First of all, note that $S_6$ has a doubly transitive action on 10 points, obtained from the action of $PSL_2(9)=A_6$ on the projective line over $\mathbb{F}_9$ by adding the Galois automorphism of $\mathbb{F}_9$, and this is the only faithful permutation action of $S_6$ of degree 10. $S_6$ has two irreducible characters of degree 9, one obtained from the other by tensoring with the alternating degree 1 charater. Only one of them, say $\chi$, can come up in the doubly transitive permutation character, as all the values $\chi$ are bounded from below by $-1$.

With GAP, it is very easy to answer everything on $S_6$. (One can replace this by an more human argument; you can also look up the character table in question in the literature, e.g. in the "Atlas of Finite Simple Groups".) In particular you can compute the irreducible characters of degree 9:

[ 9, -3, 1, -3, 0, 0, 0,  1, 1, -1, 0 ]
[ 9,  3, 1,  3, 0, 0, 0, -1, 1, -1, 0 ]

Thus $\chi$ is the latter one, and it does occur in the doubly transitive degree 9 permutation character of $S_6$ (add 1 to each entry).

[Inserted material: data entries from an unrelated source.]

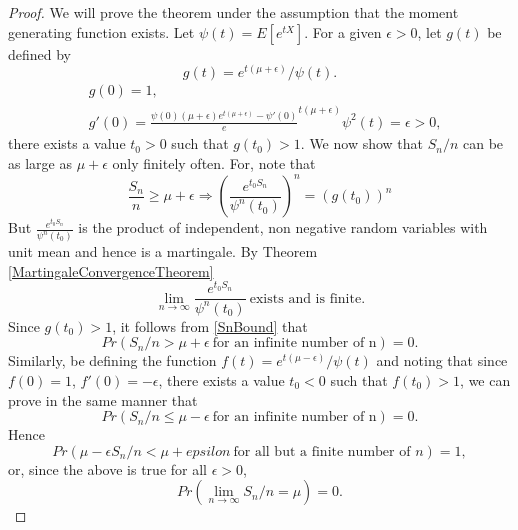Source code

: \documentclass[a4paper,10pt]{article}
\theoremstyle{plain}
\theoremstyle{definition}
\theoremstyle{remark}
\begin{document}
\begin{proof}
We will prove the theorem under the assumption that the moment generating function exists. Let $\psi(t)=E[e^{tX}]$.  For a given $\epsilon>0$, let $g(t)$ be defined by
\begin{equation*}
g(t)=e^{t(\mu+\epsilon)}/\psi(t).
\end{equation*}
\begin{eqnarray*}
&g(0)=1,\\
&g'(0)=\frac{\psi(0)(\mu+\epsilon)e^{t(\mu+\epsilon)}-\psi'(0)}e^{t(\mu+\epsilon)}{\psi^2(t)}=\epsilon >0,
\end{eqnarray*}
there exists a value $t_0>0$ such that $g(t_0)>1$. We now show that $S_n/n$ can be as large as $\mu+\epsilon$ only finitely often. For, note that
\begin{equation}
\label{SnBound}
\frac{S_n}{n} \geq \mu+\epsilon \Rightarrow {(\frac{e^{t_0S_n}}{\psi^n(t_0)})}^n ={(g(t_0))}^n
\end{equation}
But $\frac{e^{t_0S_n}}{\psi^n(t_0)}$ is the product of independent, non negative random variables with unit mean and hence is a martingale. By Theorem \ref{MartingaleConvergenceTheorem}
\begin{equation*}
\lim_{n \rightarrow \infty} \frac{e^{t_0S_n}}{\psi^n(t_0)} ~\text{exists and is finite}.
\end{equation*}
Since $g(t_0) >1$, it follows from \ref{SnBound} that
\begin{equation*}
Pr(S_n/n > \mu+\epsilon ~\text{for an infinite number of n} )=0.
\end{equation*}
Similarly, be defining the function $f(t)=e^{t(\mu-\epsilon)}/\psi(t)$ and noting that since $f(0)=1$, $f'(0)=-\epsilon$, there exists a value $t_0<0$ such that $f(t_0)>1$, we can prove in the same manner that
\begin{equation*}
Pr(S_n/n \leq \mu-\epsilon ~\text{for an infinite number of n} )=0.
\end{equation*}
Hence
\begin{equation*}
Pr(\mu-\epsilon S_n/n < \mu+epsilon ~\text{for all but a finite number of $n$} )=1,
\end{equation*}
or, since the above is true for all $\epsilon>0$,
\begin{equation*}
Pr(\lim_{n \rightarrow \infty}S_n/n=\mu)=0.
\end{equation*}
\end{proof}
\end{document}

To give you an example that having entries at least $-1$ is not enough to get a constituent of a doubly transitive character, note that $M_{11}$ (the smallest Mathieu sporadic simple group) has degrees 44 and 55 $\mathbb{Z}$-valued irreducible characters with values at least $-1$, but no degree 45 and 56 doubly transitive permutation representations (for case of 56, the group order is not divisible by 56).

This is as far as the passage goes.